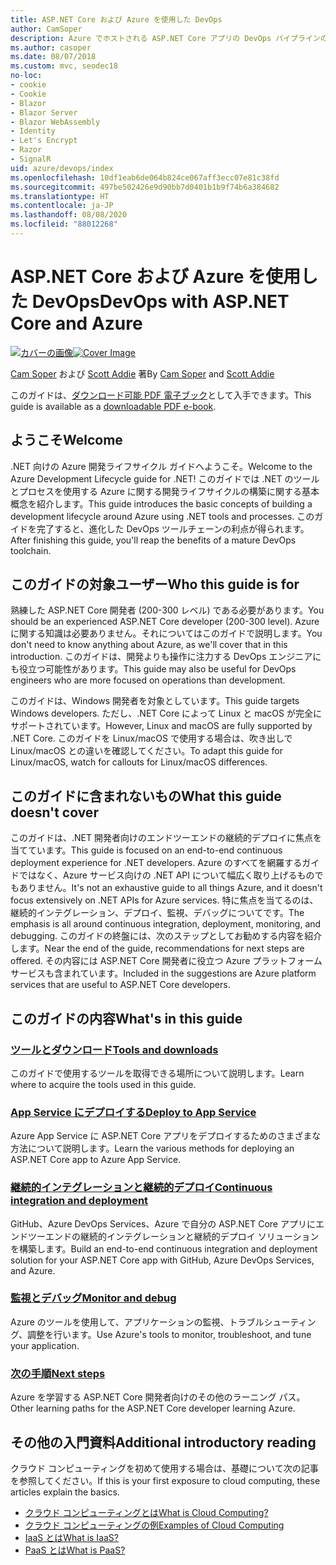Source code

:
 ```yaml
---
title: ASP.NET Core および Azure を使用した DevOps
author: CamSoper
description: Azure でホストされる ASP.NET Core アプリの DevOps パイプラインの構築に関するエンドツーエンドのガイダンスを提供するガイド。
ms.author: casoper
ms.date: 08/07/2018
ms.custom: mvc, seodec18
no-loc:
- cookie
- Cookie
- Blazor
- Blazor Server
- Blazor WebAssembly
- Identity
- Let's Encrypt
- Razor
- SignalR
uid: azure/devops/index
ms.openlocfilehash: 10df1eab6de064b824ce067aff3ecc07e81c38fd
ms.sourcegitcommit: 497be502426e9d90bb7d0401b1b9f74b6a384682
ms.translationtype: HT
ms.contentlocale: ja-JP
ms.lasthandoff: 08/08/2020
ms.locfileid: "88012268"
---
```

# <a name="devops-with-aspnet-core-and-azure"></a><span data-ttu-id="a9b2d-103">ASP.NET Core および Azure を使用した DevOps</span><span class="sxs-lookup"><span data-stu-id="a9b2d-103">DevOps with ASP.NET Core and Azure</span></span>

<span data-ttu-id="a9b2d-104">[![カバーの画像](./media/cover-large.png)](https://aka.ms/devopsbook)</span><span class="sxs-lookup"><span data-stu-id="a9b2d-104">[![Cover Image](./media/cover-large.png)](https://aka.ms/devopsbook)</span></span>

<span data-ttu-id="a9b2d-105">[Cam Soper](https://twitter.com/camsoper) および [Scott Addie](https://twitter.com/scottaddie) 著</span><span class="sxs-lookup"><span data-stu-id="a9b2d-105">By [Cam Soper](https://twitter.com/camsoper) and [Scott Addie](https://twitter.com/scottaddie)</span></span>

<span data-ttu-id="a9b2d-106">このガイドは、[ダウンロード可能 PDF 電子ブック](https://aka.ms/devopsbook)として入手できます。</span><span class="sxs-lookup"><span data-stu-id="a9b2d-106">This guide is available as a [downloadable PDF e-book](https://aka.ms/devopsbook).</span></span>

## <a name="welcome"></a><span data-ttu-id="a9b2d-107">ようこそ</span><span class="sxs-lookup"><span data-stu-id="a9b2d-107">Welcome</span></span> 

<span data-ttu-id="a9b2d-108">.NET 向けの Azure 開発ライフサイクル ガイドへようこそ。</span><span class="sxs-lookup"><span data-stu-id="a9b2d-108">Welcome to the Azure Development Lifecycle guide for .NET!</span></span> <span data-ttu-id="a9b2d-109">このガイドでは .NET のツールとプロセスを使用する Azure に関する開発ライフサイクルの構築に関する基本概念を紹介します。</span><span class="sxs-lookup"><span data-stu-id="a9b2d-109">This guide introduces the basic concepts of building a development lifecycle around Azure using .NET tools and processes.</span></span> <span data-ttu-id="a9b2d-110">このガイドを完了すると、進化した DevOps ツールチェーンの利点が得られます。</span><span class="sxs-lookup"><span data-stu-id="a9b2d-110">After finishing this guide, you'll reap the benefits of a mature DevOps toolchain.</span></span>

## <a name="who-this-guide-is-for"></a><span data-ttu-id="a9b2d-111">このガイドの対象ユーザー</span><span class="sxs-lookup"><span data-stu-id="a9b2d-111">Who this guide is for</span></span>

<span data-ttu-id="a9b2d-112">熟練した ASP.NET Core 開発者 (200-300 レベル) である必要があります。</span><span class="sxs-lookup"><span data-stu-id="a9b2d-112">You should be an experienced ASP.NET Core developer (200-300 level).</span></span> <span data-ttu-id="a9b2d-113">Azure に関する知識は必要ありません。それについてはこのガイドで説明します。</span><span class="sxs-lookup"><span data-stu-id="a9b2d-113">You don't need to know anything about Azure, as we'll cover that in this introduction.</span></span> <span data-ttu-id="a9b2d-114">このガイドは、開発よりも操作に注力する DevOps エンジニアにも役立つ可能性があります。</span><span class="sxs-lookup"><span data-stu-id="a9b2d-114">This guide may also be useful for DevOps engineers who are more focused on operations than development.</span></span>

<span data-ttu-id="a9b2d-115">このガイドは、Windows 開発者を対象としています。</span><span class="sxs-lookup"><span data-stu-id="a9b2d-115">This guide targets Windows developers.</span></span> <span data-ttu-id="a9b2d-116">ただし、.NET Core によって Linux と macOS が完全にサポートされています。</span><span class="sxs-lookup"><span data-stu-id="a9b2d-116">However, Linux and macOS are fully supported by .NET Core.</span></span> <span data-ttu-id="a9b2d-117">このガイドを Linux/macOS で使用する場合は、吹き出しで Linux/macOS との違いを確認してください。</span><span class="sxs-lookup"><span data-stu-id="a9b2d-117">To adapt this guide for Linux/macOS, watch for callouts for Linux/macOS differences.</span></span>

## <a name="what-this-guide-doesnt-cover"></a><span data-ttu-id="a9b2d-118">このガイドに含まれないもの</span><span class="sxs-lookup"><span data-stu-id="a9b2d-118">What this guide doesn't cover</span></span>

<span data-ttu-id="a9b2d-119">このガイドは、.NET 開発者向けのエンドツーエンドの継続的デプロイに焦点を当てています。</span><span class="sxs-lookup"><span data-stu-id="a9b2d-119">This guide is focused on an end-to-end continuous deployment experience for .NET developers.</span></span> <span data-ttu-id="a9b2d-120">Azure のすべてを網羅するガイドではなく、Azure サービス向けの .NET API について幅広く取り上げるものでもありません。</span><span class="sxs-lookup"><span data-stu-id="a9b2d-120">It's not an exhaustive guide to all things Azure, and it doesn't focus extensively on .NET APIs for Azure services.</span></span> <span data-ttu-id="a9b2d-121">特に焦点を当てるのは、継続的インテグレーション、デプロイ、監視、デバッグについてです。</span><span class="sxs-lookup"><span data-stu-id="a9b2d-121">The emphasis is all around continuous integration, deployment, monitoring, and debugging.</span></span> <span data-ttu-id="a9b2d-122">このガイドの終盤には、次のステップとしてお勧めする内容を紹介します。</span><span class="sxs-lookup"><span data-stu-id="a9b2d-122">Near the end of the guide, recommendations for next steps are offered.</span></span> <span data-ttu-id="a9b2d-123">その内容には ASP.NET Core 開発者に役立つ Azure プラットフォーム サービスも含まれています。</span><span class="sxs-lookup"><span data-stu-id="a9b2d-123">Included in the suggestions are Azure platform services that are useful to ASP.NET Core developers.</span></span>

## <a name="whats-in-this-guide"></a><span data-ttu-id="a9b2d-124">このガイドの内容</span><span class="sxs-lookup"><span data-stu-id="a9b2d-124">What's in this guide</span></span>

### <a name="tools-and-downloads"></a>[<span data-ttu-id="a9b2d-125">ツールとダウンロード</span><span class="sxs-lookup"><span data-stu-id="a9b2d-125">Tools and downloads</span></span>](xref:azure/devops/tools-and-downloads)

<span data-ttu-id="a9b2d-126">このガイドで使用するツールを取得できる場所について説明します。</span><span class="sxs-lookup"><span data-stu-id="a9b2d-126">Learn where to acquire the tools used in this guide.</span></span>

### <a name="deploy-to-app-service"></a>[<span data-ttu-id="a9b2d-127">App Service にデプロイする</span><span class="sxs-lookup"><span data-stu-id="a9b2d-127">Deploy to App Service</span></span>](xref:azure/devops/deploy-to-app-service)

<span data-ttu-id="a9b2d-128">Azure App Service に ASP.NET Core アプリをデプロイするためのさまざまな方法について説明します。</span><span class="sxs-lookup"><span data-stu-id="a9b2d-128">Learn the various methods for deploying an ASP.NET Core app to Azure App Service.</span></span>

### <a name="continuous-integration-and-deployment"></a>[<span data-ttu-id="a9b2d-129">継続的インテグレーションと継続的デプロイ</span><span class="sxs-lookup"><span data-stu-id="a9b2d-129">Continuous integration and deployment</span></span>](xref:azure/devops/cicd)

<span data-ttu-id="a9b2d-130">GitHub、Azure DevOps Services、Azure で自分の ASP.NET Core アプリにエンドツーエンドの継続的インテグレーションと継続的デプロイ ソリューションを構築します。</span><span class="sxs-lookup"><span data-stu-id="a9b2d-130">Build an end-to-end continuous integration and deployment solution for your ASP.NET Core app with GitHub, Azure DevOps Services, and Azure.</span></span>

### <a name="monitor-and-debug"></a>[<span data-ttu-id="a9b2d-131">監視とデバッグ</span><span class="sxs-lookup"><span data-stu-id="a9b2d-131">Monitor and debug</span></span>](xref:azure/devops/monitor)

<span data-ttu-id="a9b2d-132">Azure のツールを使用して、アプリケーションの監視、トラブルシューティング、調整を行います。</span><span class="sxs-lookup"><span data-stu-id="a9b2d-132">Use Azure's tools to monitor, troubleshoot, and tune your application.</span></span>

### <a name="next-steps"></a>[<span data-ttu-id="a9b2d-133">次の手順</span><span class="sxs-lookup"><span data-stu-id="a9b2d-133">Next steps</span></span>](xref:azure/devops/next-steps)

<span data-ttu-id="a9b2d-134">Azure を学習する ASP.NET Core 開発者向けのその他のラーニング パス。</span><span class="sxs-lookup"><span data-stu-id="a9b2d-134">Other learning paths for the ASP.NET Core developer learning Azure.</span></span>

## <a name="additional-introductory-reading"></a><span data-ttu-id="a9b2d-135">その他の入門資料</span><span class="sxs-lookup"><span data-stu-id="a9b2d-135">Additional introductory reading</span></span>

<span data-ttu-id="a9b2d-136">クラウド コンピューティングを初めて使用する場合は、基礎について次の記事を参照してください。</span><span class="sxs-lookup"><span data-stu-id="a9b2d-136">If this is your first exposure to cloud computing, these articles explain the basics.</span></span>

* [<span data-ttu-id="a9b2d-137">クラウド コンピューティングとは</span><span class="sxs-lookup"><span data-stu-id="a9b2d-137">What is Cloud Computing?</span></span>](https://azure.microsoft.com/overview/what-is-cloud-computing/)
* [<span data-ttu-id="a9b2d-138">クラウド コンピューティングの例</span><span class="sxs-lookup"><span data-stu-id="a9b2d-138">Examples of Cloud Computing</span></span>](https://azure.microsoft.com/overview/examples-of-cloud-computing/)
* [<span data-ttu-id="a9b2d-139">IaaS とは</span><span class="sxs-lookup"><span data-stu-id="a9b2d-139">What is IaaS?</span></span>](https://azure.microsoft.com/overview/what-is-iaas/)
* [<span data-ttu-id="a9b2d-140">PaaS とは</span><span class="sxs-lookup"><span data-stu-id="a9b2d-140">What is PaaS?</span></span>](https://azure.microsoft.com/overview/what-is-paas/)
—————
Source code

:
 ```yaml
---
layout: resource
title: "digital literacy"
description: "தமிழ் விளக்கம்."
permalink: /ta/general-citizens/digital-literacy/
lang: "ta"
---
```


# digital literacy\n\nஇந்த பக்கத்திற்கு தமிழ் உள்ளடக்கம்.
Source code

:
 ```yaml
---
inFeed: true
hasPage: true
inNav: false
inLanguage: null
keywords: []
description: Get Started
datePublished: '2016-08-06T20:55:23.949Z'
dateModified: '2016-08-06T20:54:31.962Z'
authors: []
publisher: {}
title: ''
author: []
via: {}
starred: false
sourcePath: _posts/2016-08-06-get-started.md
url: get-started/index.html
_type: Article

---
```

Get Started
—————
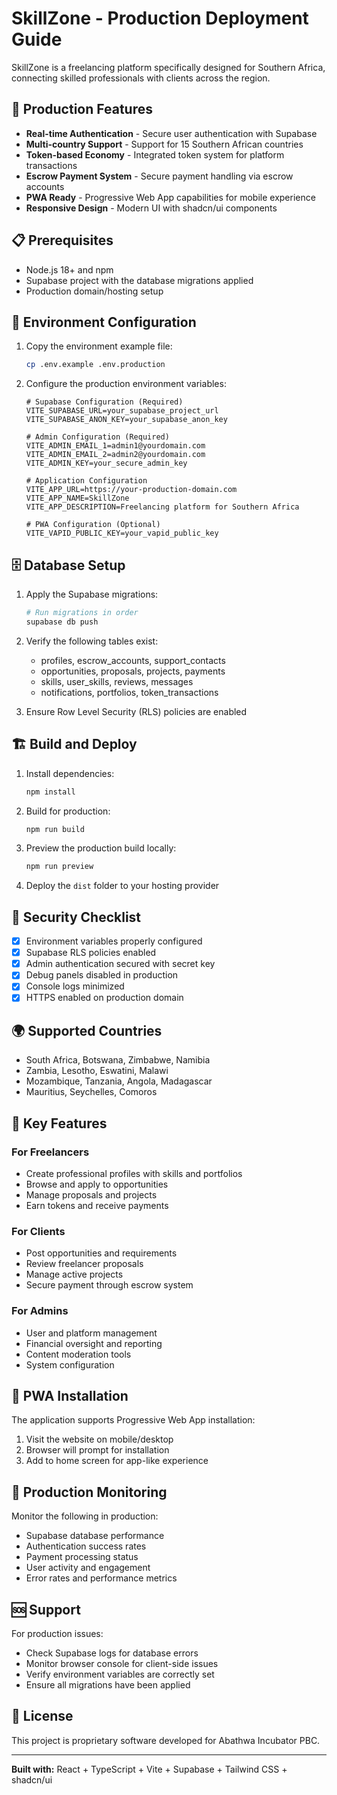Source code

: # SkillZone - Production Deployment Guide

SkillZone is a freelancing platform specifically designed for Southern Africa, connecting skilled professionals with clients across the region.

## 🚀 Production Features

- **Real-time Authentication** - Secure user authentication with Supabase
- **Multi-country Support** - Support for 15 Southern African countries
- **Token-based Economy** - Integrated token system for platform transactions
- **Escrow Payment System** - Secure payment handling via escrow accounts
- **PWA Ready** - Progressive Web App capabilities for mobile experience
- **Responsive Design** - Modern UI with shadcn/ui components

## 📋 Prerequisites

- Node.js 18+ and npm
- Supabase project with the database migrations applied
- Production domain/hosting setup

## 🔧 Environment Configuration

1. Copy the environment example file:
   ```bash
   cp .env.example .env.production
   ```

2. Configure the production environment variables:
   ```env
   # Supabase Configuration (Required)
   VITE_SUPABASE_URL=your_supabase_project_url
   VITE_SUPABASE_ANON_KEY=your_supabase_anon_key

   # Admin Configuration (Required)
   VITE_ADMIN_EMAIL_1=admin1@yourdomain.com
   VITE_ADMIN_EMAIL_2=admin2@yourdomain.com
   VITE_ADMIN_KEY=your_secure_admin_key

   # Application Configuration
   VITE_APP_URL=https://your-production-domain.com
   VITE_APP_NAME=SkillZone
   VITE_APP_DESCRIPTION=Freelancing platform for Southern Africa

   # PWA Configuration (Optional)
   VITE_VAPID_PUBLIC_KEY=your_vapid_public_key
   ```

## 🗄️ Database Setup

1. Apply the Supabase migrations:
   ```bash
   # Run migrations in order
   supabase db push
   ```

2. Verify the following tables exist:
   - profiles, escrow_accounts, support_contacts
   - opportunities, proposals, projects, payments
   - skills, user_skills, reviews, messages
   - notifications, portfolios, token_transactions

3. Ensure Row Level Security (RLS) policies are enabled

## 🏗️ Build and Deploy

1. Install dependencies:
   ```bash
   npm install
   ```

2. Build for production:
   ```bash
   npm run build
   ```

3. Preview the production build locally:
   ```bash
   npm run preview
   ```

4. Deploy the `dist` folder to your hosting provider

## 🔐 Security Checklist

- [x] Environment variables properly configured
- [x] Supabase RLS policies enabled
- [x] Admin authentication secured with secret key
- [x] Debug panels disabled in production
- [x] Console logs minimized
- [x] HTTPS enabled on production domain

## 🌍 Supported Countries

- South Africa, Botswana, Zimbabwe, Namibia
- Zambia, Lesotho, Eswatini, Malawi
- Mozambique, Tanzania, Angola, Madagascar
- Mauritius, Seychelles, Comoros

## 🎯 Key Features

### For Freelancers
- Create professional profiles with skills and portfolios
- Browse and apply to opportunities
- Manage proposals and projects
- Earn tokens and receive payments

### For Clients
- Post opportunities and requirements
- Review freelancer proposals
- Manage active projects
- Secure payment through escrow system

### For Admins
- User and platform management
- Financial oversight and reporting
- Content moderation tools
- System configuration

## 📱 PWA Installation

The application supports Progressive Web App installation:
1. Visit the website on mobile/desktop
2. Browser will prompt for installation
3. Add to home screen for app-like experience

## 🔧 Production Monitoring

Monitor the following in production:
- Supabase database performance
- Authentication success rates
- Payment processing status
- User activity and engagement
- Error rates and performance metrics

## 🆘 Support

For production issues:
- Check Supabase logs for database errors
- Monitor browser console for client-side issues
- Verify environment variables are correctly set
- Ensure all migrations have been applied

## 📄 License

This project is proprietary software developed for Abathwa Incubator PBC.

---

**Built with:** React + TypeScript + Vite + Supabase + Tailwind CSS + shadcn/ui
—————
Work order
Only the lines above from the line containing "- opportunities, proposals, projects, payments" through the line containing "- User and platform management" should be retyped, exactly and with both ends included.

Task response
   - opportunities, proposals, projects, payments
   - skills, user_skills, reviews, messages
   - notifications, portfolios, token_transactions

3. Ensure Row Level Security (RLS) policies are enabled

## 🏗️ Build and Deploy

1. Install dependencies:
   ```bash
   npm install
   ```

2. Build for production:
   ```bash
   npm run build
   ```

3. Preview the production build locally:
   ```bash
   npm run preview
   ```

4. Deploy the `dist` folder to your hosting provider

## 🔐 Security Checklist

- [x] Environment variables properly configured
- [x] Supabase RLS policies enabled
- [x] Admin authentication secured with secret key
- [x] Debug panels disabled in production
- [x] Console logs minimized
- [x] HTTPS enabled on production domain

## 🌍 Supported Countries

- South Africa, Botswana, Zimbabwe, Namibia
- Zambia, Lesotho, Eswatini, Malawi
- Mozambique, Tanzania, Angola, Madagascar
- Mauritius, Seychelles, Comoros

## 🎯 Key Features

### For Freelancers
- Create professional profiles with skills and portfolios
- Browse and apply to opportunities
- Manage proposals and projects
- Earn tokens and receive payments

### For Clients
- Post opportunities and requirements
- Review freelancer proposals
- Manage active projects
- Secure payment through escrow system

### For Admins
- User and platform management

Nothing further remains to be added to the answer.